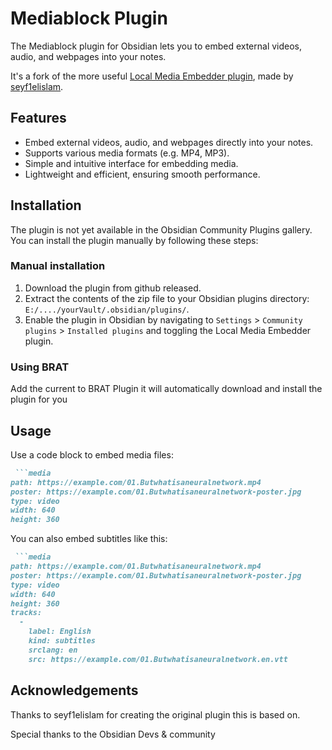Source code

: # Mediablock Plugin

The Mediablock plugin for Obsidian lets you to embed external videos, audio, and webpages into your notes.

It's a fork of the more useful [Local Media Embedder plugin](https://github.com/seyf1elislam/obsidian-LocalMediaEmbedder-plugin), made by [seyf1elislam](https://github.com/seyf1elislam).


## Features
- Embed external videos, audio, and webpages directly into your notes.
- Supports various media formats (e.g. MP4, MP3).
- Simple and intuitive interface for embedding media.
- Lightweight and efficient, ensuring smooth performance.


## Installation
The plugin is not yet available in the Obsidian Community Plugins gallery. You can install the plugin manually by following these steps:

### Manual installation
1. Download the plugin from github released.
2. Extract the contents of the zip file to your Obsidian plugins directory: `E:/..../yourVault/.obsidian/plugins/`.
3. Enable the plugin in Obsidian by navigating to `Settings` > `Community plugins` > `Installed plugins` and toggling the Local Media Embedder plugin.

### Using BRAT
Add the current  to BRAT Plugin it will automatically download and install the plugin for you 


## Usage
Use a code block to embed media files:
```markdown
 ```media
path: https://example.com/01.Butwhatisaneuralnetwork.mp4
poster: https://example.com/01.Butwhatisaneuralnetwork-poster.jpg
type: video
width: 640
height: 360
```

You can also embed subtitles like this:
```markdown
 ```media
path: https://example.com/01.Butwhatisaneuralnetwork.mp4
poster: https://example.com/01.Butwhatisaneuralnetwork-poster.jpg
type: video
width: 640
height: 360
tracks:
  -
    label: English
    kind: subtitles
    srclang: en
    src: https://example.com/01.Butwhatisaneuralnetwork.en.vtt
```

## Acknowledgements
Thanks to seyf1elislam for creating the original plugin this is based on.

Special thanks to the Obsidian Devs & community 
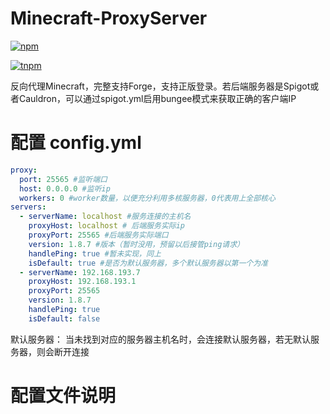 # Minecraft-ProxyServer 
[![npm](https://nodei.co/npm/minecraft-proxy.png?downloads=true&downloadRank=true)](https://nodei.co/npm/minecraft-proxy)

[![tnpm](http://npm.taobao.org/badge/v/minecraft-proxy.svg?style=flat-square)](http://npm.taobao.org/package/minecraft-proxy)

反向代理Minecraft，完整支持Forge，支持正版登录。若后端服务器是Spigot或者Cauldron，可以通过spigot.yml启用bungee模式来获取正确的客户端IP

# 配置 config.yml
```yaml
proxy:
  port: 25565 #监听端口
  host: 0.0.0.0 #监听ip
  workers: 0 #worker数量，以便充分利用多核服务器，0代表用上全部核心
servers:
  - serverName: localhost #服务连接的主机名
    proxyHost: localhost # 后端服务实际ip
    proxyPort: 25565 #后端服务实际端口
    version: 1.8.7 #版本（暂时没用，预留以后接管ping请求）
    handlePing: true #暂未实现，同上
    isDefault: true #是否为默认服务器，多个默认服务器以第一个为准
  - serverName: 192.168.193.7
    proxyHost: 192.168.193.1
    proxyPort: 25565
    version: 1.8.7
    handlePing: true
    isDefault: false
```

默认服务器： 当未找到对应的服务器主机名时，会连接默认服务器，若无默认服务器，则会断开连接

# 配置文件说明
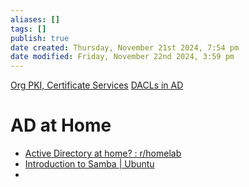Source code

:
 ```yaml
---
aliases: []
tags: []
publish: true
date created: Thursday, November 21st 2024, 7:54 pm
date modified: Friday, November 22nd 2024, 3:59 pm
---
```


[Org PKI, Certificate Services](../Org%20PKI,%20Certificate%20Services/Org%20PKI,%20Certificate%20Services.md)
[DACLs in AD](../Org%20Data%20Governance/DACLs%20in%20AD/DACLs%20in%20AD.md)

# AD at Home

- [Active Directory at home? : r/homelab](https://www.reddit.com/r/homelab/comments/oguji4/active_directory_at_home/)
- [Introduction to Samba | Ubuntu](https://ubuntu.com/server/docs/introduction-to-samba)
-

--------

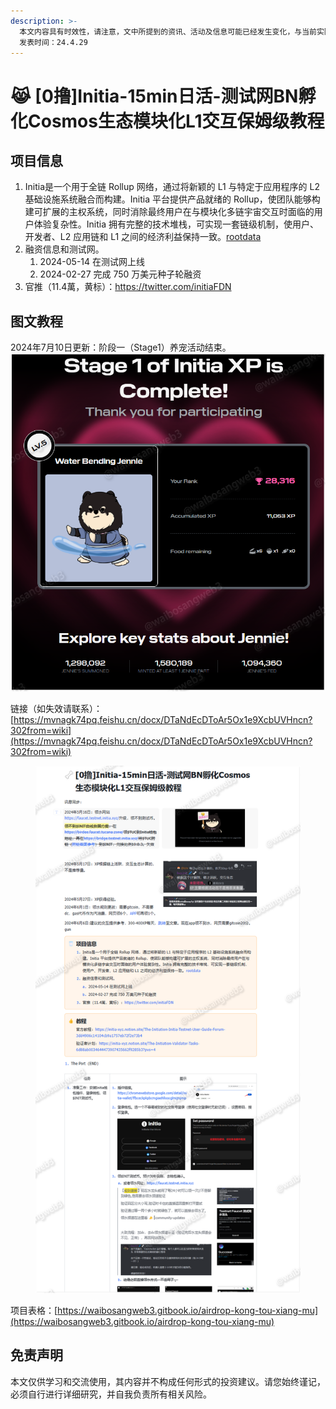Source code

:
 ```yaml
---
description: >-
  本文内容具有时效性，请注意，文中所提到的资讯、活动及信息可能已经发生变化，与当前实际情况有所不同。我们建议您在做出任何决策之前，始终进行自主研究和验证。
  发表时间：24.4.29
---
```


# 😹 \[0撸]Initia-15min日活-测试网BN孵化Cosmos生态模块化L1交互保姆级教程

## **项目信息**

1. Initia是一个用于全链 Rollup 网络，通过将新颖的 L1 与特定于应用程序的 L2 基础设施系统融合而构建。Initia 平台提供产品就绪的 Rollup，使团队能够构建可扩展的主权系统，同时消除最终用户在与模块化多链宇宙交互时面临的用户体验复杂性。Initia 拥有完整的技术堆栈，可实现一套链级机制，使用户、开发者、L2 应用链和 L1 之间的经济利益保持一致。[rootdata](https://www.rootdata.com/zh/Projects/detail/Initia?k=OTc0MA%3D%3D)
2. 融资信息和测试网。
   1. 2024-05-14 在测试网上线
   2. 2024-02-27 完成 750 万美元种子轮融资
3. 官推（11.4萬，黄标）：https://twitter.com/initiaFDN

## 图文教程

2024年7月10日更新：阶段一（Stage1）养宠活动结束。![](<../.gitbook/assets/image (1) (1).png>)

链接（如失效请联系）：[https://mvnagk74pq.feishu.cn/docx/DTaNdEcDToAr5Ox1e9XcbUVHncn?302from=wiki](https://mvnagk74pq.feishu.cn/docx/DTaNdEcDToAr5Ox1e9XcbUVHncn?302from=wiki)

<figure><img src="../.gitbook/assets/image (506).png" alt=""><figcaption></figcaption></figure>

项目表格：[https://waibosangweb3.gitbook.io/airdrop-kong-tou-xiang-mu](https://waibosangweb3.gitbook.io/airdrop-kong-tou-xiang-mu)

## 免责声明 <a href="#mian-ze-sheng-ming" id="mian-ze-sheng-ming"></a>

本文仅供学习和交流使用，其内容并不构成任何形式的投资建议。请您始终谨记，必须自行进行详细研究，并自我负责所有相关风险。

--------

About this task ▸
Pull out all lines from the entries above in which the word "proxyHost" appears.

Solution to the exercise ▸
    proxyHost: localhost # 后端服务实际ip
    proxyHost: 192.168.193.1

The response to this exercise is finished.